- _AIM OF THE TASK_:
A word-for-word copy of the data is what's wanted; pictures stay out of it.

- _GIVEN ENTRIES_:
★ ★ ★ ★ ★

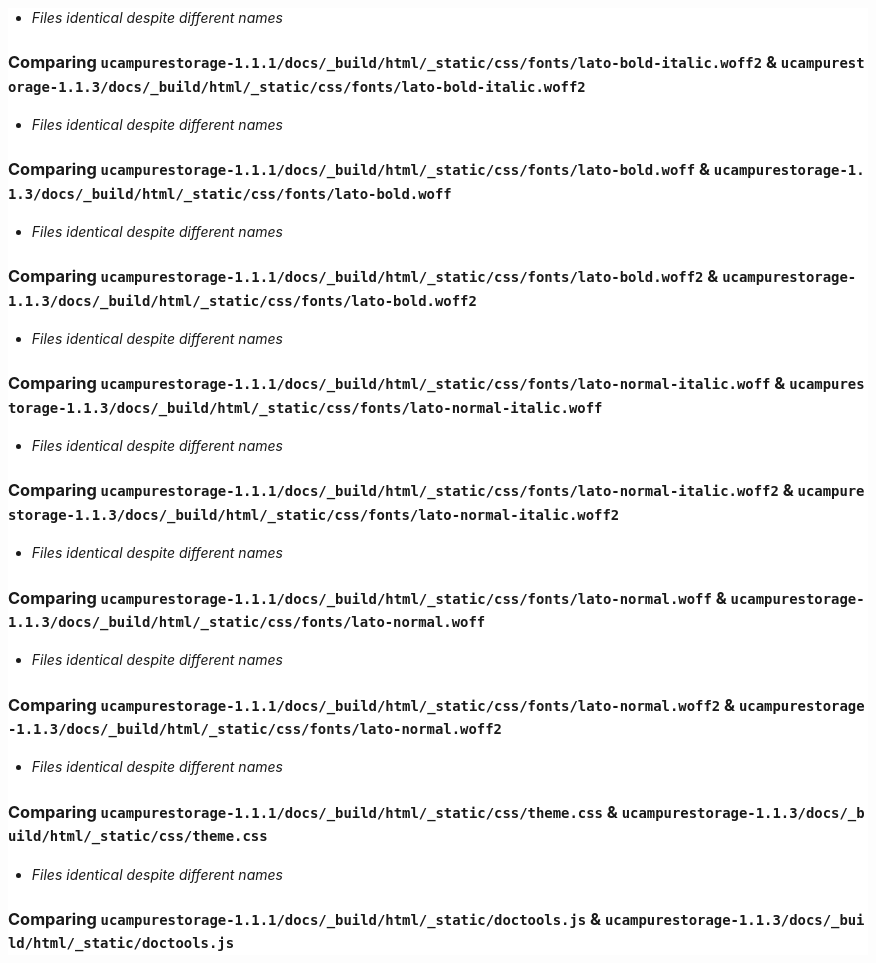  * *Files identical despite different names*

### Comparing `ucampurestorage-1.1.1/docs/_build/html/_static/css/fonts/lato-bold-italic.woff2` & `ucampurestorage-1.1.3/docs/_build/html/_static/css/fonts/lato-bold-italic.woff2`

 * *Files identical despite different names*

### Comparing `ucampurestorage-1.1.1/docs/_build/html/_static/css/fonts/lato-bold.woff` & `ucampurestorage-1.1.3/docs/_build/html/_static/css/fonts/lato-bold.woff`

 * *Files identical despite different names*

### Comparing `ucampurestorage-1.1.1/docs/_build/html/_static/css/fonts/lato-bold.woff2` & `ucampurestorage-1.1.3/docs/_build/html/_static/css/fonts/lato-bold.woff2`

 * *Files identical despite different names*

### Comparing `ucampurestorage-1.1.1/docs/_build/html/_static/css/fonts/lato-normal-italic.woff` & `ucampurestorage-1.1.3/docs/_build/html/_static/css/fonts/lato-normal-italic.woff`

 * *Files identical despite different names*

### Comparing `ucampurestorage-1.1.1/docs/_build/html/_static/css/fonts/lato-normal-italic.woff2` & `ucampurestorage-1.1.3/docs/_build/html/_static/css/fonts/lato-normal-italic.woff2`

 * *Files identical despite different names*

### Comparing `ucampurestorage-1.1.1/docs/_build/html/_static/css/fonts/lato-normal.woff` & `ucampurestorage-1.1.3/docs/_build/html/_static/css/fonts/lato-normal.woff`

 * *Files identical despite different names*

### Comparing `ucampurestorage-1.1.1/docs/_build/html/_static/css/fonts/lato-normal.woff2` & `ucampurestorage-1.1.3/docs/_build/html/_static/css/fonts/lato-normal.woff2`

 * *Files identical despite different names*

### Comparing `ucampurestorage-1.1.1/docs/_build/html/_static/css/theme.css` & `ucampurestorage-1.1.3/docs/_build/html/_static/css/theme.css`

 * *Files identical despite different names*

### Comparing `ucampurestorage-1.1.1/docs/_build/html/_static/doctools.js` & `ucampurestorage-1.1.3/docs/_build/html/_static/doctools.js`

★ ★ ★ ★ ★

- _WORKED SOLUTION_:
  * *Files identical despite different names*

### Comparing `ucampurestorage-1.1.1/docs/_build/html/_static/css/fonts/lato-bold-italic.woff2` & `ucampurestorage-1.1.3/docs/_build/html/_static/css/fonts/lato-bold-italic.woff2`

 * *Files identical despite different names*

### Comparing `ucampurestorage-1.1.1/docs/_build/html/_static/css/fonts/lato-bold.woff` & `ucampurestorage-1.1.3/docs/_build/html/_static/css/fonts/lato-bold.woff`

 * *Files identical despite different names*

### Comparing `ucampurestorage-1.1.1/docs/_build/html/_static/css/fonts/lato-bold.woff2` & `ucampurestorage-1.1.3/docs/_build/html/_static/css/fonts/lato-bold.woff2`

 * *Files identical despite different names*

### Comparing `ucampurestorage-1.1.1/docs/_build/html/_static/css/fonts/lato-normal-italic.woff` & `ucampurestorage-1.1.3/docs/_build/html/_static/css/fonts/lato-normal-italic.woff`

 * *Files identical despite different names*

### Comparing `ucampurestorage-1.1.1/docs/_build/html/_static/css/fonts/lato-normal-italic.woff2` & `ucampurestorage-1.1.3/docs/_build/html/_static/css/fonts/lato-normal-italic.woff2`

 * *Files identical despite different names*

### Comparing `ucampurestorage-1.1.1/docs/_build/html/_static/css/fonts/lato-normal.woff` & `ucampurestorage-1.1.3/docs/_build/html/_static/css/fonts/lato-normal.woff`

 * *Files identical despite different names*

### Comparing `ucampurestorage-1.1.1/docs/_build/html/_static/css/fonts/lato-normal.woff2` & `ucampurestorage-1.1.3/docs/_build/html/_static/css/fonts/lato-normal.woff2`

 * *Files identical despite different names*

### Comparing `ucampurestorage-1.1.1/docs/_build/html/_static/css/theme.css` & `ucampurestorage-1.1.3/docs/_build/html/_static/css/theme.css`

 * *Files identical despite different names*

### Comparing `ucampurestorage-1.1.1/docs/_build/html/_static/doctools.js` & `ucampurestorage-1.1.3/docs/_build/html/_static/doctools.js`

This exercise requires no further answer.